As described above, in the present invention, it is not always necessary to accumulate charges in the capacitor 62 including both the liquid crystal capacitor 621 and the storage capacitor 622 in accordance with the data signal DT. The point is that any configuration may be used as long as it is possible to apply a voltage corresponding to the data signal DT to the pixel electrode 106 and then output this voltage to the readout signal line 35.

(2) In the above-described embodiment, the electro-optical device 100 in which the data line driving circuit 2 is provided only at one end of each data line 5-j has been described, for example, as shown in FIG. The present invention is also applicable to the electro-optical device 100 in which the first data line drive circuit 2a is provided at one end of the data line 5-j and the second data line drive circuit 2b is provided at the other end. In this case, as shown in the figure, the second data line drive circuit 2b and the one closest to the second data line drive circuit 2b are connected.
The inspection circuit 3 according to the above embodiment may be provided between the pixels 6 of the row. Alternatively, the inspection circuit 3 may be provided between the first data line driving circuit 2a and one row of pixels 6 closest to the first data line driving circuit 2a.
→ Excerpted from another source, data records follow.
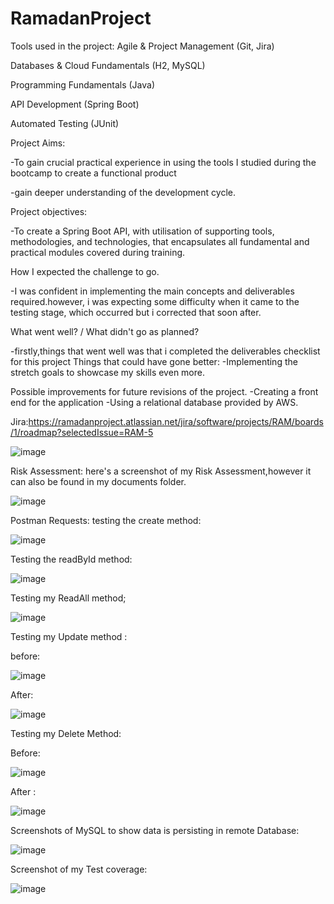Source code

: # RamadanProject
Tools used in the project:
Agile & Project Management (Git, Jira)

Databases & Cloud Fundamentals (H2, MySQL)

Programming Fundamentals (Java)

API Development (Spring Boot)

Automated Testing (JUnit)


Project Aims:

-To gain crucial practical experience in using the tools I studied during the bootcamp to create a functional product

-gain deeper understanding of the development cycle.

Project objectives:

-To create a Spring Boot API, with utilisation of supporting tools, methodologies, and technologies, that encapsulates all fundamental and practical modules covered during training.

How I expected the challenge to go.

-I was confident in implementing the main concepts and deliverables required.however, i was expecting some difficulty when it came to the testing stage, which occurred but i corrected that soon after.

What went well? / What didn't go as planned?

-firstly,things that went well was that i completed the deliverables checklist for this project
Things that could have gone better:
-Implementing the stretch goals to showcase my skills even more.

Possible improvements for future revisions of the project.
-Creating a front end for the application
-Using a relational database provided by AWS.

Jira:https://ramadanproject.atlassian.net/jira/software/projects/RAM/boards/1/roadmap?selectedIssue=RAM-5

![image](https://user-images.githubusercontent.com/97948321/158983554-5f0cd8e0-d9e8-411f-964c-3ee53dd6be39.png)

Risk Assessment: here's a screenshot of my Risk Assessment,however it can also be found in my documents folder.

![image](https://user-images.githubusercontent.com/97948321/158976375-6cc8839c-87bb-462c-83de-4388bac7d864.png)

Postman Requests:
testing the create method:

![image](https://user-images.githubusercontent.com/97948321/158977483-184acd50-d1b0-46e7-a227-bfe2b8acaf92.png)

Testing the readById method:

![image](https://user-images.githubusercontent.com/97948321/158979320-dee0dfaa-4cec-4242-8ecc-d7e2b4d461af.png)

Testing my ReadAll method;

![image](https://user-images.githubusercontent.com/97948321/158979763-96ebbf66-470f-470f-aa5d-50267cfa2c17.png)

Testing my Update method :

before:

![image](https://user-images.githubusercontent.com/97948321/158980103-8e3a524e-9dd5-462d-a7e8-7b3f3449fc17.png)

After:

![image](https://user-images.githubusercontent.com/97948321/158980470-f97abec1-f732-41d3-a383-e878b162d38f.png)

Testing my Delete Method:

Before:

![image](https://user-images.githubusercontent.com/97948321/158980902-055b3c01-dd0f-4e74-8cfd-1f176b635b79.png)

After :

![image](https://user-images.githubusercontent.com/97948321/158980947-1ce47eaf-58e2-407a-bd8d-e492030f9e69.png)

Screenshots of MySQL to show data is persisting in remote Database:

![image](https://user-images.githubusercontent.com/97948321/158981290-7c178993-795a-4643-acdb-20453fa6076e.png)

Screenshot of my Test coverage:

![image](https://user-images.githubusercontent.com/97948321/158982422-778bdc62-4e48-496f-b0df-e0b1cbf4571b.png)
Here, as shown in FIG. 8, when the inspection circuit 3 is provided so as to straddle a plurality of data lines 5-1, 5-2,... Shift register 3
2 and the respective data lines 5-j cross each other. Therefore, the clock supply line 321
And the read signal line 35 as well as the clock supply line 3
Capacitive coupling also occurs between 21 and each data line 5-j.
Therefore, when the configuration shown in FIG. 8 is adopted, FIG.
The noise included in the read signal RS is larger than in the case where the configuration shown in FIG. According to the present invention, even if the noise is large as described above, the capacitance 62 of each pixel 6 can be reduced.
Since the timing at which a voltage is output to the readout signal line 35 from the timing and the timing of the level change of the test clock signal TCK or the inverted test clock signal TCKB can be made different, accurate testing can be performed. . In addition to the above, the present invention is also applied to an electro-optical device in which a pair of scanning line driving circuits are disposed on both sides of the scanning line 4-i, and an electro-optical device using a data line driving circuit of a dot sequential driving method. It goes without saying that can be applied.

(3) In the above embodiment, the case where the inspection circuit 3 is formed on the element substrate 101 has been exemplified.
It is also conceivable to provide the inspection circuit 3 separately from the electro-optical device 100. That is, as shown in FIG. 9, the inspection is performed using the inspection apparatus 7 including the inspection circuit 3 described in the above embodiment without providing the inspection circuit 3 in the electro-optical device 100. The inspection apparatus 7 shown in the figure includes a housing 71 that houses the inspection circuit 3 and a probe 72 that is electrically connected to one end of each inspection switching element 34-j included in the inspection circuit 3. I have. When an inspection is performed using such an inspection apparatus 7, each inspection switching element 34-j is sequentially turned on in a state where each probe 72 is connected to an inspection target 73 which is a part of each data line 5-j. By outputting a voltage corresponding to the charge accumulated in the capacitor 62 of each pixel 6 to the readout signal line 35, the same inspection as in the above embodiment can be performed. The effect of is obtained. Further, with such a configuration, the electro-optical device 100 to be manufactured can be manufactured.
It is not necessary to build an inspection circuit 3 in each of the devices, and a plurality of electro-optical devices 100 can be inspected using a common inspection device 7, so that manufacturing costs can be reduced. In addition, the electro-optical device 100 can be reduced in size by the space in which the inspection circuit 3 is formed in the above embodiment.

(4) In the above embodiment, the case where the inspection circuit 3 includes only one read signal line 35 is exemplified, but the number of read signal lines 35 and the number of output terminals 351 are limited to this. Not something. For example, as shown in FIG. 10, two read signal lines 35a and 35b, an output terminal 351a for outputting a read signal RS1 from the read signal line 35a, and a read signal RS from the read signal line 35b.
A configuration in which an output terminal 351b for outputting 2 is provided is also conceivable. When this configuration is adopted, as shown in FIG.
4-j is connected to the read signal line 35a, while the even-numbered inspection switching element 34-j + 1 is counted from the left.
May be connected to the read signal line 35b.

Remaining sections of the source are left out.